■ **Work instructions**: Of the material below, only the lines from the line containing "and so on..." down to the line containing "## UI Side Customizations" belong in the answer, written out exactly.

■ **Provided data**:

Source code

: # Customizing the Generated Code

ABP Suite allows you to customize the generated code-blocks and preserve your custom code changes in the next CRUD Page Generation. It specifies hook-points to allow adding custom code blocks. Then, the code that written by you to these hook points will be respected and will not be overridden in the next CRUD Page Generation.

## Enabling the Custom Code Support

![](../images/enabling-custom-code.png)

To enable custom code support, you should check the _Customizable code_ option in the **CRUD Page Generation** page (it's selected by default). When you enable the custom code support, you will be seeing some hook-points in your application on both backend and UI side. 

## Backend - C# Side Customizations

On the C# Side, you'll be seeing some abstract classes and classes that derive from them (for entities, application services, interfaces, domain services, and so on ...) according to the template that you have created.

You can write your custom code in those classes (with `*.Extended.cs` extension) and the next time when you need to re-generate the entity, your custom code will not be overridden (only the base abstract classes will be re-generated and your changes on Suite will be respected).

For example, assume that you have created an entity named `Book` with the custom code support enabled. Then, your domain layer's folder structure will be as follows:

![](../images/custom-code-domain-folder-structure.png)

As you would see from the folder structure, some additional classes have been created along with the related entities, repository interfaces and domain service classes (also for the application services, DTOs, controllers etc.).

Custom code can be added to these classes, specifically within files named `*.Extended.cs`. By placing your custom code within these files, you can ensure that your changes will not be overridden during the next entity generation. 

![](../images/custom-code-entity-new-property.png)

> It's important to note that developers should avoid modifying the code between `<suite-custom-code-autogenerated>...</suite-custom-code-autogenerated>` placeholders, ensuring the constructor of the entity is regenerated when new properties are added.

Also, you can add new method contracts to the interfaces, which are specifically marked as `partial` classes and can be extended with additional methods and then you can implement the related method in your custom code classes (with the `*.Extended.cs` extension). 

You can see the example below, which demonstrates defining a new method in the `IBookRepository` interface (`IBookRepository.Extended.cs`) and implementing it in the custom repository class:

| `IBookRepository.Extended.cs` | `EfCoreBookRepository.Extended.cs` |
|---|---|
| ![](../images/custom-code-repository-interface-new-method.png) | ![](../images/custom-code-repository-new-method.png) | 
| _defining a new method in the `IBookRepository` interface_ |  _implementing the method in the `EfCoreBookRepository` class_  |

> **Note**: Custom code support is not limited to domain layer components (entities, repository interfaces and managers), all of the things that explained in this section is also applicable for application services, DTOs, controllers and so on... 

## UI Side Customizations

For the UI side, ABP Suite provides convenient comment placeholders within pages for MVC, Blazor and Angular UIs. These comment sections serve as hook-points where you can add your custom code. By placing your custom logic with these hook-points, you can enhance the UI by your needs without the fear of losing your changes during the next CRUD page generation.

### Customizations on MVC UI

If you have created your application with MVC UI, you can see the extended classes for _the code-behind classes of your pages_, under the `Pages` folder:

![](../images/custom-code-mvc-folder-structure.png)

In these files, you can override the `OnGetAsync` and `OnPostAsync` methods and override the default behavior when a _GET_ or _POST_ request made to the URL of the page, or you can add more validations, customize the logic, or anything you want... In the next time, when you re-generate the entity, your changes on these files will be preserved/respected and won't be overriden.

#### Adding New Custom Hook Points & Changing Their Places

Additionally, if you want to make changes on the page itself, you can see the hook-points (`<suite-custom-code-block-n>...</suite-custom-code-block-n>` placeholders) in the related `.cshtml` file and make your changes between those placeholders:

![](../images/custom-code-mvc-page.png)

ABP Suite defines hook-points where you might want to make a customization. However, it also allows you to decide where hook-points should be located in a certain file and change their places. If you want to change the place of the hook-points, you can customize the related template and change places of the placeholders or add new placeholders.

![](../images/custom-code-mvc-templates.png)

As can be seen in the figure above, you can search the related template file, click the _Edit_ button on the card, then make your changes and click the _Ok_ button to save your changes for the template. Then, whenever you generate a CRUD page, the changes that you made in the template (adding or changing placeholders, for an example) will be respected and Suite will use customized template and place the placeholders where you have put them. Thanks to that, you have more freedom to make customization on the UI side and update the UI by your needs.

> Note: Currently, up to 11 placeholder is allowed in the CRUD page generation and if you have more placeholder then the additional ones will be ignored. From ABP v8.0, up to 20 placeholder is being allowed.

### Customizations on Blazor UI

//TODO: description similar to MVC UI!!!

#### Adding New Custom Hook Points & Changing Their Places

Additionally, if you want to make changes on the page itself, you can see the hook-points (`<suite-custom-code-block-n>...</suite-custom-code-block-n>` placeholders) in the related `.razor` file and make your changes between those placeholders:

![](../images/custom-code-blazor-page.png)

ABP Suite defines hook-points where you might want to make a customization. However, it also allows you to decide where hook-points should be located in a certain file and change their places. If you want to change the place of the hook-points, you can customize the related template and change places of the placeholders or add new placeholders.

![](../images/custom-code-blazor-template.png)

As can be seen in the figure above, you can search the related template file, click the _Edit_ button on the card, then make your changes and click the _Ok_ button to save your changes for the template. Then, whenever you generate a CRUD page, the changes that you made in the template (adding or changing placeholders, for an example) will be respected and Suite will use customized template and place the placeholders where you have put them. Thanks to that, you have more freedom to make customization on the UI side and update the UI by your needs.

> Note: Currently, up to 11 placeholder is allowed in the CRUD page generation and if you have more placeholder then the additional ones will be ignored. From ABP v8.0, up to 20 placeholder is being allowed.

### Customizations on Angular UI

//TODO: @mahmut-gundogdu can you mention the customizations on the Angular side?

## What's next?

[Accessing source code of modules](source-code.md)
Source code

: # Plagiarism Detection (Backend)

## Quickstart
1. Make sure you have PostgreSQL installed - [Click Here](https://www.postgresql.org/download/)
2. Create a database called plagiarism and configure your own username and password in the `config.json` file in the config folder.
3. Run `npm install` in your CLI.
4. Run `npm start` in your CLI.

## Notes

--

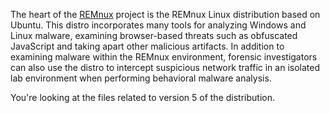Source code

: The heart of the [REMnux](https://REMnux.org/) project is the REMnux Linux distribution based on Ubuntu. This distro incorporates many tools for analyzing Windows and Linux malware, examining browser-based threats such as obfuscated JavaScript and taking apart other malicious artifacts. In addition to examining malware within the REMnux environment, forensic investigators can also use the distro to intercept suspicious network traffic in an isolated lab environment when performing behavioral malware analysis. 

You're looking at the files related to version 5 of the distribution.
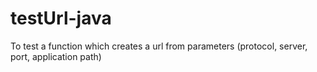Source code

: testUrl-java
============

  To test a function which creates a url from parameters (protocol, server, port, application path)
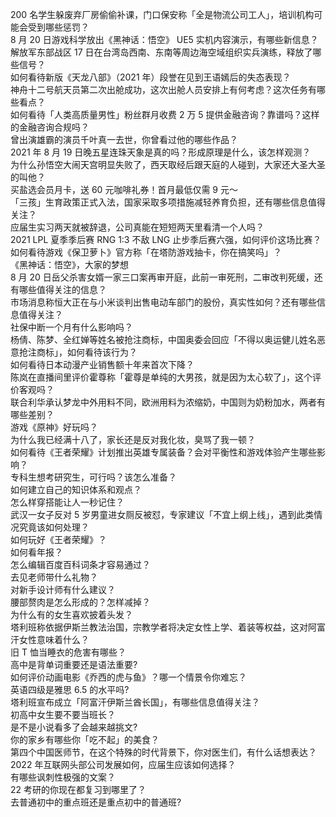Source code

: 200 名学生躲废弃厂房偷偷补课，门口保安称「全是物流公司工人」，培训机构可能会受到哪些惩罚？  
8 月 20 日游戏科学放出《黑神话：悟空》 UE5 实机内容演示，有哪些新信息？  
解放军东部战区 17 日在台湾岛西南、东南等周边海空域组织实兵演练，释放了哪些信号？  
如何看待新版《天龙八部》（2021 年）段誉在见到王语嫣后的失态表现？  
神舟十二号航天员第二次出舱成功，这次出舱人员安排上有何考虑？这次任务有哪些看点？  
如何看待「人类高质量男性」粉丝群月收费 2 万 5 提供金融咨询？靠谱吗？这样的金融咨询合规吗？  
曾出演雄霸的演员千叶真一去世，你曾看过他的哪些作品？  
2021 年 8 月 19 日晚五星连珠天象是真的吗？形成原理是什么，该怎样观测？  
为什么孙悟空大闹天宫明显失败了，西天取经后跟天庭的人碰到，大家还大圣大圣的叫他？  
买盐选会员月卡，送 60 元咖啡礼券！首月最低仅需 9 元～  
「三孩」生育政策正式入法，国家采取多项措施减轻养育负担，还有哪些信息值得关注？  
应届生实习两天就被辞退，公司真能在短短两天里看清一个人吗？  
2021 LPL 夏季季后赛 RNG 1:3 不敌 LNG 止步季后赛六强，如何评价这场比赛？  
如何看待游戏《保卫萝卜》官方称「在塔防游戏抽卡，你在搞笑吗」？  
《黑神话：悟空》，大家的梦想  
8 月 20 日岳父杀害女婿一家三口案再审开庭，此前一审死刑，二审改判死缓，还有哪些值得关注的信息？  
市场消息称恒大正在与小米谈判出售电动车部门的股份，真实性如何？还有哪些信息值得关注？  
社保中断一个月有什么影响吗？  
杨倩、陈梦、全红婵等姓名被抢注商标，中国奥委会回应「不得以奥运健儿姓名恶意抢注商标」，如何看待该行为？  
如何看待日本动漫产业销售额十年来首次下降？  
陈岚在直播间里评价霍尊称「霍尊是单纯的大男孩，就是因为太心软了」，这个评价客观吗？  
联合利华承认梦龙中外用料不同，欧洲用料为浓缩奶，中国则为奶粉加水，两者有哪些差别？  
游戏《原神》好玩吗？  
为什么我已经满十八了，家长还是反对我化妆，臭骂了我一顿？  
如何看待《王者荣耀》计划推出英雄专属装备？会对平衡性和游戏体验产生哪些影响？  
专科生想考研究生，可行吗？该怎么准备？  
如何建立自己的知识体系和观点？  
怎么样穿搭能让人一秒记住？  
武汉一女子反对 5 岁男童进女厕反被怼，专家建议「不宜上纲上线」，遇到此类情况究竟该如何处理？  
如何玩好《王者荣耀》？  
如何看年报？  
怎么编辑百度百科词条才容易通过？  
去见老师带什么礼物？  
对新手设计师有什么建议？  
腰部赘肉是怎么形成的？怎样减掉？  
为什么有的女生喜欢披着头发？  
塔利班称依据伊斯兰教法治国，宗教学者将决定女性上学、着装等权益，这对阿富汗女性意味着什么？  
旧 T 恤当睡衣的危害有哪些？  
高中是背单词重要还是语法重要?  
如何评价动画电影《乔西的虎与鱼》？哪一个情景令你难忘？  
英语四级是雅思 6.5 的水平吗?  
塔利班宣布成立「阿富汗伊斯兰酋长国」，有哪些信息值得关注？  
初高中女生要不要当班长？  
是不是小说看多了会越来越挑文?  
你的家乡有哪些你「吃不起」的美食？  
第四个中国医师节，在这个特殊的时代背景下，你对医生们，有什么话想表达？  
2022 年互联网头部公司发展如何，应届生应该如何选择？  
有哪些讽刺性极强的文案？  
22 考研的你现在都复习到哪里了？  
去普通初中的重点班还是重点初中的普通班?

--

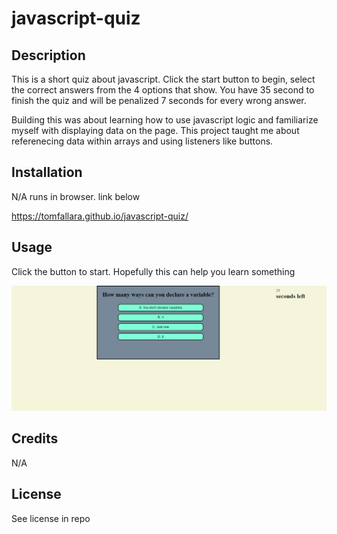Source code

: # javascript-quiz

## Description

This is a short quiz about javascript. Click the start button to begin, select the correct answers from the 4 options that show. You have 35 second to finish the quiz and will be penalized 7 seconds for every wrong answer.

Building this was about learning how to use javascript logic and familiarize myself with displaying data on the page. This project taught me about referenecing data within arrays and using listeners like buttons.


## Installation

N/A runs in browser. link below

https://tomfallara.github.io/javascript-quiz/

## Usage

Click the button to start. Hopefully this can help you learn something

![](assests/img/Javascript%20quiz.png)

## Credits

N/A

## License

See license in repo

■ **Answer section**:
> **Note**: Custom code support is not limited to domain layer components (entities, repository interfaces and managers), all of the things that explained in this section is also applicable for application services, DTOs, controllers and so on... 

## UI Side Customizations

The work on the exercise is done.